◆ **WORK TO COMPLETE**: Go through the listing below and count the lines with "Enterprise" in them. Only the count is needed.

◆ **MATERIAL PROVIDED**:
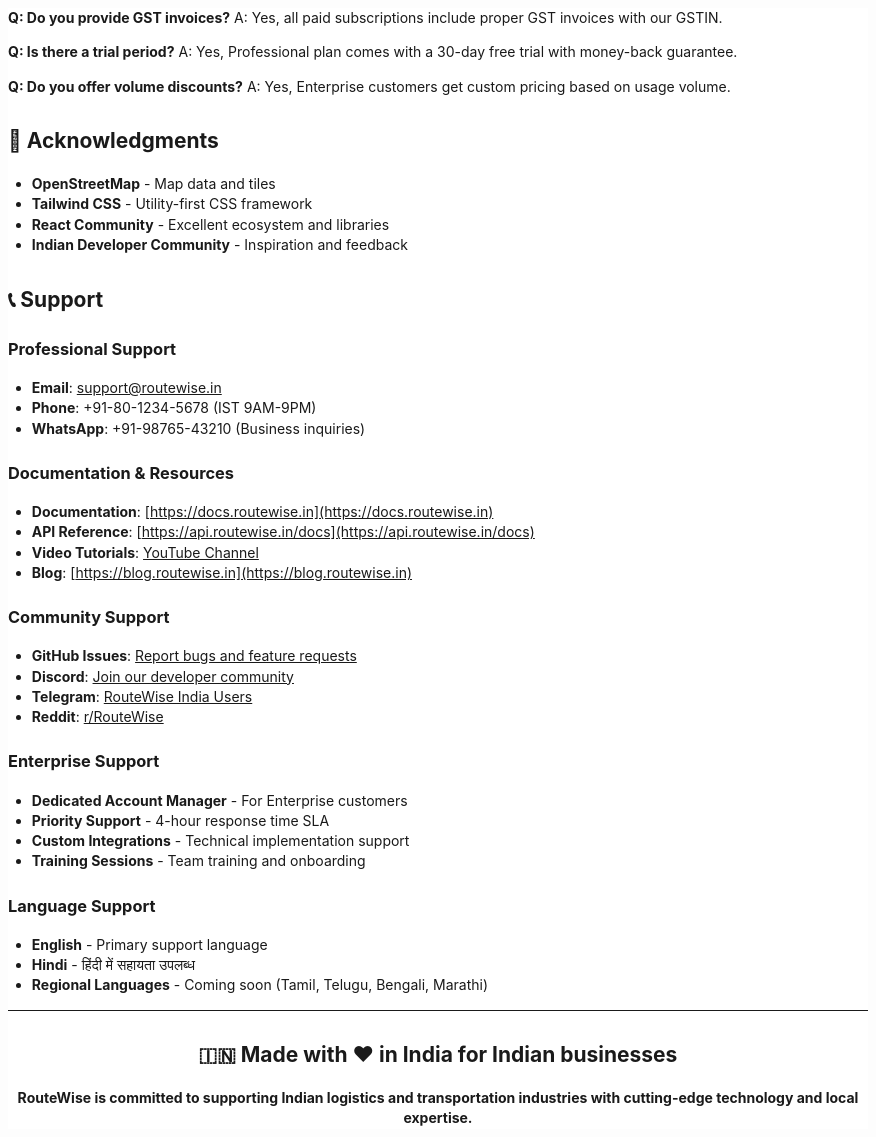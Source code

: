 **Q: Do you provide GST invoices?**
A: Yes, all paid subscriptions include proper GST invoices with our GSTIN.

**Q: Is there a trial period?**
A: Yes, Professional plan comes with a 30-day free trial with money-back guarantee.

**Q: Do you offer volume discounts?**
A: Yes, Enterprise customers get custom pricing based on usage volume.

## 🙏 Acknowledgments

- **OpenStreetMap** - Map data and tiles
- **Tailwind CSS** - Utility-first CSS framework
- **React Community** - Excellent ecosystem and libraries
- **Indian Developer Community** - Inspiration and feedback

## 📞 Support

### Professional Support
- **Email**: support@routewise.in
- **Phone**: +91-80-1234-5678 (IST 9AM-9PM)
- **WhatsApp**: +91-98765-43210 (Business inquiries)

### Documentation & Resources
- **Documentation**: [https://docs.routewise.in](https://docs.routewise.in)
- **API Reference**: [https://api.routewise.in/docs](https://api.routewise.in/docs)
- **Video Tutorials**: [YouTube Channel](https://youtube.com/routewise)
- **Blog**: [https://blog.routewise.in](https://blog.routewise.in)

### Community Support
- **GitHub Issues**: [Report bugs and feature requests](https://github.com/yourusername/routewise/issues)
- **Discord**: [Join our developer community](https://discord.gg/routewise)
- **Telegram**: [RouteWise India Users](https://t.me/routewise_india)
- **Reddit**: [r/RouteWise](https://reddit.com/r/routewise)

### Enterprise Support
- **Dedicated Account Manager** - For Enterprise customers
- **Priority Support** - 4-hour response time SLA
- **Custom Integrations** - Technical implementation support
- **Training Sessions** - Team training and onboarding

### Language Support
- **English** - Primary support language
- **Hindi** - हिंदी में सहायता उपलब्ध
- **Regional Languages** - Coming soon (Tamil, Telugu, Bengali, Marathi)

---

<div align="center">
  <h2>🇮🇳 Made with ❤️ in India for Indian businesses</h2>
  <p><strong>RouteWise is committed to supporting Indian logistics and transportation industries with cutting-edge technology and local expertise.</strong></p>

◆ **RESULT OF THIS EXERCISE**: 3